Позволительно спросить, на чем строятся подобные утверждения. Почему бы в таком случае не заподозрить в атеизме Паскаля, чьи «Письма к провинциалу» вполне стоят мольеровского «Тартюфа?» Мольер насмехался над ханжами, но позаботился о том, чтобы оттенить их лицемерие и отделить его от истинного благочестия, уважение к которому высказал определенно. Паскаль, иронизируя, просто переписывал дословно сочинения отцов иезуитов, чтобы нагляднее проступили их тяжкие заблуждения, грубая ересь. Там, где у Мольера только намек (и притом осторожный!), у Паскаля открытое и яростное нападение. Но кому когда пришло в голову обвинить Паскаля в нечестивости? Паскаль вне подозрений, он — величайший математик своего времени и почитаемый философ. А Мольер всего лишь актер, то есть человек, стоящий вне общества, существо низшее в глазах современников. Другой причины у этого недоразумения нет. Разделяя его, самые искренне верующие люди в XVII веке не могли не только принять мольеровских идей — гуманистических в подлинном смысле слова, — но и оценить их глубину. Допуская, что он хотел изобразить показную набожность, они упрекают его в том, что он несправедливо обошелся и с истинным благочестием, — и, следовательно, в конечном счете его осуждают. Чтобы положить конец спору, нам, впрочем, не хватает важного свидетельства: рукописи первого «Тартюфа», пропавшей с тем самым сундучком, из содержимого которого мы могли бы почерпнуть столько бесценных сведений! Рукопись, без сомнения, разрешила бы загадку о Тартюфе — священнике или бедном дворянине; она бы раскрыла нам подлинные намерения автора яснее, чем смягченная версия.

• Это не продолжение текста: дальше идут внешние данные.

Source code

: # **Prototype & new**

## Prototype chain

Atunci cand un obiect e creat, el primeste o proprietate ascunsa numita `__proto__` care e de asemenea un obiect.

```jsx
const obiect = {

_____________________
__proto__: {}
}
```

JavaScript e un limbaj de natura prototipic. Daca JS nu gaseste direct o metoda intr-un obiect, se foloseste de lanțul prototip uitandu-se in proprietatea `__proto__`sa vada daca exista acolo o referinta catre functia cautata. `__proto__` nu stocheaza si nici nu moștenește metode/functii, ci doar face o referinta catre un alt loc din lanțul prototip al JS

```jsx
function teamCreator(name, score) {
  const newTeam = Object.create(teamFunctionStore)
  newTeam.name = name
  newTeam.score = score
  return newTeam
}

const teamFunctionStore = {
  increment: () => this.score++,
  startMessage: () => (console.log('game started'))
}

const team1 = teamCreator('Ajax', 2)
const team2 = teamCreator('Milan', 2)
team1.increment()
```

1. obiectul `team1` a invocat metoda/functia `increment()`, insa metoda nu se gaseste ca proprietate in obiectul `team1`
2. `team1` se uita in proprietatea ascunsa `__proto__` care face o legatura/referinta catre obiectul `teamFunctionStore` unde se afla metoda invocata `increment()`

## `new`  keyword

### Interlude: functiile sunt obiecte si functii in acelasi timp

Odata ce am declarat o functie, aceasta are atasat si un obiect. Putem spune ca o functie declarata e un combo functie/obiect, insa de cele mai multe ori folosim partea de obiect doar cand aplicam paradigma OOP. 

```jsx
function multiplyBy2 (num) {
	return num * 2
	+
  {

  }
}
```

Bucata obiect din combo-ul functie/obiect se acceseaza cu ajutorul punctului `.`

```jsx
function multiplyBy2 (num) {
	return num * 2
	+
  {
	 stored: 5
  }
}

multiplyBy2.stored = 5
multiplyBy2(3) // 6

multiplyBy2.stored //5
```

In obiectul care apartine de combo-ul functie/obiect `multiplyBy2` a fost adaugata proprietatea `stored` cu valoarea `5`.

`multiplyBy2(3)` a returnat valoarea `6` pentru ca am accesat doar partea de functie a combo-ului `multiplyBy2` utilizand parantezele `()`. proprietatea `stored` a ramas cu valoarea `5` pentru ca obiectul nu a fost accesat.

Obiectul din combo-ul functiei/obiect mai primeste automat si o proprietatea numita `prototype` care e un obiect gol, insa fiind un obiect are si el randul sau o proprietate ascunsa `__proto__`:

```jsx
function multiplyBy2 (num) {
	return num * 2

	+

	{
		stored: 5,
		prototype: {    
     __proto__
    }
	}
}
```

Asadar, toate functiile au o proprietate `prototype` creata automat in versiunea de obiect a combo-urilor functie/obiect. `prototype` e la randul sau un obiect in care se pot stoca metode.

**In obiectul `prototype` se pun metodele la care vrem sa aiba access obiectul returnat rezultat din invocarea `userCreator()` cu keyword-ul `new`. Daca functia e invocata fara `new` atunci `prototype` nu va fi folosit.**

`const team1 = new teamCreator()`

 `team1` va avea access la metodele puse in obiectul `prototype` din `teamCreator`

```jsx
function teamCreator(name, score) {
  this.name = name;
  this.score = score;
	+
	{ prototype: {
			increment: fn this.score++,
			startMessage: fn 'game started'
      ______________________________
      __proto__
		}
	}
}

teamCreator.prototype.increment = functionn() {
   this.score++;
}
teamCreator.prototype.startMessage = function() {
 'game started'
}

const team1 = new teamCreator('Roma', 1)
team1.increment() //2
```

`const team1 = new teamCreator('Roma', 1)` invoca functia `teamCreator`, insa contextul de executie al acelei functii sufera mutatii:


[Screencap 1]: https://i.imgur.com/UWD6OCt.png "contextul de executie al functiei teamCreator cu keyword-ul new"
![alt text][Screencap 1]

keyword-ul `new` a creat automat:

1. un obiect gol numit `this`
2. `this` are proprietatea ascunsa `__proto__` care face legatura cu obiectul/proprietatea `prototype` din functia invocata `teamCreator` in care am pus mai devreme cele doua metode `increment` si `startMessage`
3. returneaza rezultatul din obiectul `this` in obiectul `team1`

Она бы сохранила для нас недвусмысленные повороты действия, жесты, слова. Но что толку сетовать? Мы можем только придерживаться какой-то средней линии в интерпретации, избегая крайностей, искажающих самую суть мысли Мольера. Став во время спора об «Уроке женам» жертвой коварных и бесчестных козней Шайки, он проникся к святошам стойким отвращением и нашел в себе достаточно смелости для того, чтобы открыто бросить им вызов, — при поддержке короля или без таковой.